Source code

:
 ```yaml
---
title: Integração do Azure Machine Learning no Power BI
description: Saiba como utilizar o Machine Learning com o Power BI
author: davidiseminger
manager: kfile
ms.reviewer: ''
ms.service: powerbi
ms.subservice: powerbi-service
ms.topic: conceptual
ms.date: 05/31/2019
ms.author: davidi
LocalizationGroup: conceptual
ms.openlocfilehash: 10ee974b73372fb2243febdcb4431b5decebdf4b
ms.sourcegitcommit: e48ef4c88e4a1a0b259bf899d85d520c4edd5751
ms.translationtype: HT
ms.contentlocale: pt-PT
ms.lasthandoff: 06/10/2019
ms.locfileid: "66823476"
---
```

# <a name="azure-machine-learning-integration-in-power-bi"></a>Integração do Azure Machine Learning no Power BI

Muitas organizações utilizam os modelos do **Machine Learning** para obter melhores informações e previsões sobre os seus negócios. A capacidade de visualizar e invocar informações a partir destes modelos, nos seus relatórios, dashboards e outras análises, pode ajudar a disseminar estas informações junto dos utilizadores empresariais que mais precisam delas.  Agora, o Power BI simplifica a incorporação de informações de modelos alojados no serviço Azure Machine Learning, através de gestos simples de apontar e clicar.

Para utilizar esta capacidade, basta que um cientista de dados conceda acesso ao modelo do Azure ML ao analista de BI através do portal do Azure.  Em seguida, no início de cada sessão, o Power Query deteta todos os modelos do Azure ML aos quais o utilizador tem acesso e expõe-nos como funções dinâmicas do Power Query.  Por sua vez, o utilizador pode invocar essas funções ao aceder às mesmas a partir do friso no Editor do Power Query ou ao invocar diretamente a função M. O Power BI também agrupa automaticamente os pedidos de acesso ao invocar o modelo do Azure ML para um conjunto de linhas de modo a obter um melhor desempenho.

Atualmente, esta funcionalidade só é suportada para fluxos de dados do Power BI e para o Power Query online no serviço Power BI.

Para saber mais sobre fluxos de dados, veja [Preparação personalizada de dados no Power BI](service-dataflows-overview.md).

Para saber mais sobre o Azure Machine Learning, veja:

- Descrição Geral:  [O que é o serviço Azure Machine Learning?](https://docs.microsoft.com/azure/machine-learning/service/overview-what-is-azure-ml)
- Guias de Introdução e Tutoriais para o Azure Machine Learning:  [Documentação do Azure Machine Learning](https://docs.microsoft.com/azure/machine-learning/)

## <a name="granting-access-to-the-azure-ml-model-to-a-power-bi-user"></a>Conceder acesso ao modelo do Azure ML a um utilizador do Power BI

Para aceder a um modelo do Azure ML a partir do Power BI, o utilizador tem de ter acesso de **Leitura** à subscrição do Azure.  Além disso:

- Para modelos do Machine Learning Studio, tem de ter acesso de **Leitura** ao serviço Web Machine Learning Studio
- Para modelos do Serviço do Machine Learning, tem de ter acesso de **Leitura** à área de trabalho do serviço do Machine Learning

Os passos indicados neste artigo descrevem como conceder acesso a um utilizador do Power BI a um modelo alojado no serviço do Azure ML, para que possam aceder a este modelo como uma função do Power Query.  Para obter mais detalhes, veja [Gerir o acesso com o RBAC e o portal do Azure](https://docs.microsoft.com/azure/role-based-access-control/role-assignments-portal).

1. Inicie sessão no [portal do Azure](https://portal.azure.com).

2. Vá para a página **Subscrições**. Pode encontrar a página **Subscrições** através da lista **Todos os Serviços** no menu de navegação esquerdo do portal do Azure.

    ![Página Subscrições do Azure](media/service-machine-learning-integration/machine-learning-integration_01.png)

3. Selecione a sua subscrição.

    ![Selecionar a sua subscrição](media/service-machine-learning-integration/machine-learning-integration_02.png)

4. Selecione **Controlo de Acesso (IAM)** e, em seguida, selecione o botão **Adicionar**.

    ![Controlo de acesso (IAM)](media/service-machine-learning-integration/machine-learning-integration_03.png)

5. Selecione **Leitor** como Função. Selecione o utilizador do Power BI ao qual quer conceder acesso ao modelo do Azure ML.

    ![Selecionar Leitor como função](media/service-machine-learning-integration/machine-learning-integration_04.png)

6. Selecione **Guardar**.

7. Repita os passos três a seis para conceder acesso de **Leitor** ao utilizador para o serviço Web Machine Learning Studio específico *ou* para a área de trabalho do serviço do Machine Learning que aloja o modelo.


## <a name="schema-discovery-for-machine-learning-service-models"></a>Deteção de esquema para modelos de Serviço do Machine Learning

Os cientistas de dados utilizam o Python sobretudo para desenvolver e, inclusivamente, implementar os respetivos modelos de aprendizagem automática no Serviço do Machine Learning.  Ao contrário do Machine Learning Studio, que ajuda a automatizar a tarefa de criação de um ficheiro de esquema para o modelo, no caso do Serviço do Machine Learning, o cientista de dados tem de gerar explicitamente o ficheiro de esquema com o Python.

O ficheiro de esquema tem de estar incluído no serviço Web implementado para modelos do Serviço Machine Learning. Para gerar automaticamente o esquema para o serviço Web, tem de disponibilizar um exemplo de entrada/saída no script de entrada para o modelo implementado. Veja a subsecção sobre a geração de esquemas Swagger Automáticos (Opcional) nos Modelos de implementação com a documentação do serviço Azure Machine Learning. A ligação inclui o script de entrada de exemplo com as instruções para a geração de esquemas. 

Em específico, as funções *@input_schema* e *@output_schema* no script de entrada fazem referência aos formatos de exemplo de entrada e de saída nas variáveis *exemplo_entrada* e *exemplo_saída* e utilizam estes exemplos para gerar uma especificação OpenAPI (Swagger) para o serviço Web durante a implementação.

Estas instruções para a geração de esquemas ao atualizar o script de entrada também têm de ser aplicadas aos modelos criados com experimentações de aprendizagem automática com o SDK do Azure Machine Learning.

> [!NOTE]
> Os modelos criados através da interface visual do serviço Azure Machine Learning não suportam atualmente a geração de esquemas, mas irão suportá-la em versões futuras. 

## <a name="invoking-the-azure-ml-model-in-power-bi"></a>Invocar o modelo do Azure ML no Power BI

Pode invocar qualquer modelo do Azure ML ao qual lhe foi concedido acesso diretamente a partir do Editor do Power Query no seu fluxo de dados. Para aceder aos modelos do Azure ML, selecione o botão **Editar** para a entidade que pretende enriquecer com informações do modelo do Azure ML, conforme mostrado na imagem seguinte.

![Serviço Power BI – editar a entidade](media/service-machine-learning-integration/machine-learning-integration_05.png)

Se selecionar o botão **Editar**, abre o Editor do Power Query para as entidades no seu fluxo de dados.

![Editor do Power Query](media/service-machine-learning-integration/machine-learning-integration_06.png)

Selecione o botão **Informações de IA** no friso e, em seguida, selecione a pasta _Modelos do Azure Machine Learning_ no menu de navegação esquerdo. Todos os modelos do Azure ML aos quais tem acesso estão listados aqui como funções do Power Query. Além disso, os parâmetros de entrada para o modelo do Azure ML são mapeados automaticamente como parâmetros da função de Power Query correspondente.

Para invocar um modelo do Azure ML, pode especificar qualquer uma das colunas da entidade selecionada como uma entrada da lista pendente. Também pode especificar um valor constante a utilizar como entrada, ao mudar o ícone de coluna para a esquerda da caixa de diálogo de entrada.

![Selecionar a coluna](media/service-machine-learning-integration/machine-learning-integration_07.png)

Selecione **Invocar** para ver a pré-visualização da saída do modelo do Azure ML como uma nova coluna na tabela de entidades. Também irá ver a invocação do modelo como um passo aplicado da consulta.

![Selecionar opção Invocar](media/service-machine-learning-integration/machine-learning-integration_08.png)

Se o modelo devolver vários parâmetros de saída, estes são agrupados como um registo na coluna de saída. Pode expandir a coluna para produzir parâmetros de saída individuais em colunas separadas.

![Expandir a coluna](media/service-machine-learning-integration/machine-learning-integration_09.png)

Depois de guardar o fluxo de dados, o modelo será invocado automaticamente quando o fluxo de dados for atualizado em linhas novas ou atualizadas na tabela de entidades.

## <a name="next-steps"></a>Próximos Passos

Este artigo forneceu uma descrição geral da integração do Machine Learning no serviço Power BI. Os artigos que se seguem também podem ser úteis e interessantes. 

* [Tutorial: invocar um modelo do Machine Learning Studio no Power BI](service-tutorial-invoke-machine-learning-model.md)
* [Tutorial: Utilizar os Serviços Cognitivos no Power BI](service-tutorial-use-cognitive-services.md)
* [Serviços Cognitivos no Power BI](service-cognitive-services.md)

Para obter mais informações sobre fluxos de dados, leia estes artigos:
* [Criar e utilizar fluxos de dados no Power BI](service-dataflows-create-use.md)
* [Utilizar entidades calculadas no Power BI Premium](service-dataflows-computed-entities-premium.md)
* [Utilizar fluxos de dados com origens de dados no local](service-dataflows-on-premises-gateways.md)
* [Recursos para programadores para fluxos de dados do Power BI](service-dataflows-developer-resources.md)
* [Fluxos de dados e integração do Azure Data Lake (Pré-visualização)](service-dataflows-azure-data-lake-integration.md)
========
* PROBLEM DETAILS
Each line in the entries above, starting at the line with "Se selecionar o" and ending at the line with "Este artigo forneceu", is to be printed exactly, and only those lines.

* TASK SOLUTION
Se selecionar o botão **Editar**, abre o Editor do Power Query para as entidades no seu fluxo de dados.

![Editor do Power Query](media/service-machine-learning-integration/machine-learning-integration_06.png)

Selecione o botão **Informações de IA** no friso e, em seguida, selecione a pasta _Modelos do Azure Machine Learning_ no menu de navegação esquerdo. Todos os modelos do Azure ML aos quais tem acesso estão listados aqui como funções do Power Query. Além disso, os parâmetros de entrada para o modelo do Azure ML são mapeados automaticamente como parâmetros da função de Power Query correspondente.

Para invocar um modelo do Azure ML, pode especificar qualquer uma das colunas da entidade selecionada como uma entrada da lista pendente. Também pode especificar um valor constante a utilizar como entrada, ao mudar o ícone de coluna para a esquerda da caixa de diálogo de entrada.

![Selecionar a coluna](media/service-machine-learning-integration/machine-learning-integration_07.png)

Selecione **Invocar** para ver a pré-visualização da saída do modelo do Azure ML como uma nova coluna na tabela de entidades. Também irá ver a invocação do modelo como um passo aplicado da consulta.

![Selecionar opção Invocar](media/service-machine-learning-integration/machine-learning-integration_08.png)

Se o modelo devolver vários parâmetros de saída, estes são agrupados como um registo na coluna de saída. Pode expandir a coluna para produzir parâmetros de saída individuais em colunas separadas.

![Expandir a coluna](media/service-machine-learning-integration/machine-learning-integration_09.png)

Depois de guardar o fluxo de dados, o modelo será invocado automaticamente quando o fluxo de dados for atualizado em linhas novas ou atualizadas na tabela de entidades.

## <a name="next-steps"></a>Próximos Passos

Este artigo forneceu uma descrição geral da integração do Machine Learning no serviço Power BI. Os artigos que se seguem também podem ser úteis e interessantes. 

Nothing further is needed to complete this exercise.